──────── Supplied data

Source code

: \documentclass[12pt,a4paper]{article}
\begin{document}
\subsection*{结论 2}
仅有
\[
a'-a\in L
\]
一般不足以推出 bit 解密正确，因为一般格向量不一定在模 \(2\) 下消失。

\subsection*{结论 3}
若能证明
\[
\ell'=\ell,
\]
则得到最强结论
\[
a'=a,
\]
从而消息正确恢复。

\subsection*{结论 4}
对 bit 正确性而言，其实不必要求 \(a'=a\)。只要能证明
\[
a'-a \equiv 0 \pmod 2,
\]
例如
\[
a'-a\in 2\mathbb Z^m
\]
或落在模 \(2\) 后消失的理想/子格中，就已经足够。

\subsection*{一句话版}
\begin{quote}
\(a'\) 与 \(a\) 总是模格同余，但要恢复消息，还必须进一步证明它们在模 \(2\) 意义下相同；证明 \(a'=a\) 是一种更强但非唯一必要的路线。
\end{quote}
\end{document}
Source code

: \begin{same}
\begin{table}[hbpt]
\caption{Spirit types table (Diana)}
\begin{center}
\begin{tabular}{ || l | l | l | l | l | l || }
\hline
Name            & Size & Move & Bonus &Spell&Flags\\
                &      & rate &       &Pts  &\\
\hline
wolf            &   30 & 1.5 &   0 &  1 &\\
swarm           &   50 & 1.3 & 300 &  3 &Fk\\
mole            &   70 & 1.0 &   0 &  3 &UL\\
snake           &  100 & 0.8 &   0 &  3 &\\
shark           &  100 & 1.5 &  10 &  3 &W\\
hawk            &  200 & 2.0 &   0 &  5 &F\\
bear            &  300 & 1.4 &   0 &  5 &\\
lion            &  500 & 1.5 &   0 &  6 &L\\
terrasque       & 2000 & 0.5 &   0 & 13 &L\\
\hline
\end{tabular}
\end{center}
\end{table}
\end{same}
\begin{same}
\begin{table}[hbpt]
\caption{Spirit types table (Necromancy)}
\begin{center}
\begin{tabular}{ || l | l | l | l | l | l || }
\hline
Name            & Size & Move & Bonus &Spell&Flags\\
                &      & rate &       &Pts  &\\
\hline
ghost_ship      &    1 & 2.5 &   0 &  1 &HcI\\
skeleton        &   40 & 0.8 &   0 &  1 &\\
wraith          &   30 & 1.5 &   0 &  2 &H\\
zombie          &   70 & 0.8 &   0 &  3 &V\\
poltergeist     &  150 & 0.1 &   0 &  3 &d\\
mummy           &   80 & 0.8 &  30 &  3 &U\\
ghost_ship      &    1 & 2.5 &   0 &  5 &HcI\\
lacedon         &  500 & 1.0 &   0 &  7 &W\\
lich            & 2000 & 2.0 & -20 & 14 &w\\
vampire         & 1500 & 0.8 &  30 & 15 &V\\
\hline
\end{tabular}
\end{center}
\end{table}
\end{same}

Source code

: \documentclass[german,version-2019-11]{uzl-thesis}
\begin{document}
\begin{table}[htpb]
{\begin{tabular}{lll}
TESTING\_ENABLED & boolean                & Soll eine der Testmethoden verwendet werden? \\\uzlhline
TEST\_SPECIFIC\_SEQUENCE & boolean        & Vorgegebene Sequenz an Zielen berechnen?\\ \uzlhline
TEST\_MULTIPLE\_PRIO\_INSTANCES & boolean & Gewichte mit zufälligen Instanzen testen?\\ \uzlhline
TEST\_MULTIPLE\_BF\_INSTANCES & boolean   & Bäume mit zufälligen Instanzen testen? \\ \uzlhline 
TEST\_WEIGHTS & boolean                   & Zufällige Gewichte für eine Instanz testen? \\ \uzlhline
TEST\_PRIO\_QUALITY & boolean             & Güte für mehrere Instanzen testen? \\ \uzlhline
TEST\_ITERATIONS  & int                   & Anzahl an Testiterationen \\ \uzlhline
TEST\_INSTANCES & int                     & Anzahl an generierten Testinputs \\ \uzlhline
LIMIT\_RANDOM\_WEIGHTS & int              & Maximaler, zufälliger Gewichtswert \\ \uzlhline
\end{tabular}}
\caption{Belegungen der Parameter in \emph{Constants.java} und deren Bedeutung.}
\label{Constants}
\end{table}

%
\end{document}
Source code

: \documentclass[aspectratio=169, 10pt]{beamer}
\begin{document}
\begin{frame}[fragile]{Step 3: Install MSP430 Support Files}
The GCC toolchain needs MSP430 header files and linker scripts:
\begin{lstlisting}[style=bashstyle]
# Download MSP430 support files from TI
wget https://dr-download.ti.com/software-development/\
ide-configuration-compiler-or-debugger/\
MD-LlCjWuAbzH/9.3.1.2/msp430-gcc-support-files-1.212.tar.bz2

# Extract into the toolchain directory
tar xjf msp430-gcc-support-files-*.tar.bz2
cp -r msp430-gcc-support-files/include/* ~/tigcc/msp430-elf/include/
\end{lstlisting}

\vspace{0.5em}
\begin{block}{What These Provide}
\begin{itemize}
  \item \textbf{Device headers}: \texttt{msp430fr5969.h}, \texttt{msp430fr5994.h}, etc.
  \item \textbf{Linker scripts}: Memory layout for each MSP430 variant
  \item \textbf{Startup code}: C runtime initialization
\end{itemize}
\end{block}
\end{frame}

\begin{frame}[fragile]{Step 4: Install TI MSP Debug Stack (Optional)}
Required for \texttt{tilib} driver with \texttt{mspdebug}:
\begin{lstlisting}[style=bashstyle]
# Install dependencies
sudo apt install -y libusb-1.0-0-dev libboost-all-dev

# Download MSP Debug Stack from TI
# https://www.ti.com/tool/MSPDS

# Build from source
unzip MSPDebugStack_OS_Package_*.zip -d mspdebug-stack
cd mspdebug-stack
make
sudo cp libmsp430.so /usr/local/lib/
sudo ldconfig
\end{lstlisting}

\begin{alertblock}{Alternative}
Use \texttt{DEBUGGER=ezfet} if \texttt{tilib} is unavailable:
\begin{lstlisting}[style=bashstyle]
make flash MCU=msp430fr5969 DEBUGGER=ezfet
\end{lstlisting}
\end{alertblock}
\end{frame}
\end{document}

────────────────

• _Exercise prompt_
Where a line in the listing holds the string "Anzahl", include it in the count, then report the total alone.

• _Output of the task_
2